DATA SECTION: Begin

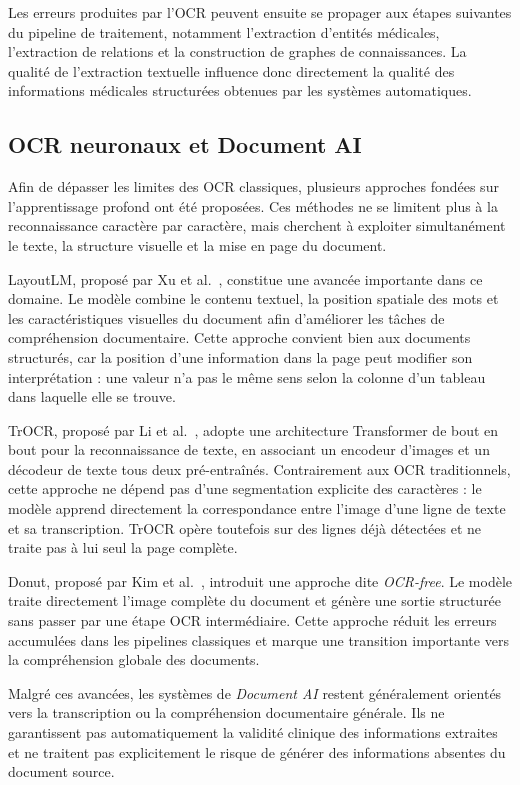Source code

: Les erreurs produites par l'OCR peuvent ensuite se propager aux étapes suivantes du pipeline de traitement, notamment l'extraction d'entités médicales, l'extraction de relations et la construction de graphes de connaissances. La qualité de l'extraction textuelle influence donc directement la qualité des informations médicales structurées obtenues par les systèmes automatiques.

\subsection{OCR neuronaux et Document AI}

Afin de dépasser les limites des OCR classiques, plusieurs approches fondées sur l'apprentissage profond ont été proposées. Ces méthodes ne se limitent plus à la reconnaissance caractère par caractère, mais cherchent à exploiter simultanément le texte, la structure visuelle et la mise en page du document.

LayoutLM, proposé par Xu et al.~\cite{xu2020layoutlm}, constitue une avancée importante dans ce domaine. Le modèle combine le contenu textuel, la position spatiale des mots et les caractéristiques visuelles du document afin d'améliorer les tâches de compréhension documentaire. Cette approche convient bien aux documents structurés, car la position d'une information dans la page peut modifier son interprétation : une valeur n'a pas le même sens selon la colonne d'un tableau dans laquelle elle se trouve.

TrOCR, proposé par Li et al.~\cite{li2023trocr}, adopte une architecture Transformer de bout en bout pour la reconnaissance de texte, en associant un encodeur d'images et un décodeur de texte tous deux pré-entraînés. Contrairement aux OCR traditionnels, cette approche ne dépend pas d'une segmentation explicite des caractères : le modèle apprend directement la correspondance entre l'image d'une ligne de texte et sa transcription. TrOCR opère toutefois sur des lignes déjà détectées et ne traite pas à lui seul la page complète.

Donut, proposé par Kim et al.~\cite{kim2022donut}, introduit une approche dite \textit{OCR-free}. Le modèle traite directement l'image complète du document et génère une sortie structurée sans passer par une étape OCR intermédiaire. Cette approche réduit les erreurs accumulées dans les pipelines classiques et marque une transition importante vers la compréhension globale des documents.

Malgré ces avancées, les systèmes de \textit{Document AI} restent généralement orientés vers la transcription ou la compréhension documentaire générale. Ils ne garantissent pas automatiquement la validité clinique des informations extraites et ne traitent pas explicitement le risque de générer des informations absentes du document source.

DATA SECTION: End

● **PROMPT**:
From the data above, return every line from the line that has "TrOCR, proposé par" up to and including the line that has "Donut, proposé par", exactly.

● **SOLUTION FOR THIS TASK**:
TrOCR, proposé par Li et al.~\cite{li2023trocr}, adopte une architecture Transformer de bout en bout pour la reconnaissance de texte, en associant un encodeur d'images et un décodeur de texte tous deux pré-entraînés. Contrairement aux OCR traditionnels, cette approche ne dépend pas d'une segmentation explicite des caractères : le modèle apprend directement la correspondance entre l'image d'une ligne de texte et sa transcription. TrOCR opère toutefois sur des lignes déjà détectées et ne traite pas à lui seul la page complète.

Donut, proposé par Kim et al.~\cite{kim2022donut}, introduit une approche dite \textit{OCR-free}. Le modèle traite directement l'image complète du document et génère une sortie structurée sans passer par une étape OCR intermédiaire. Cette approche réduit les erreurs accumulées dans les pipelines classiques et marque une transition importante vers la compréhension globale des documents.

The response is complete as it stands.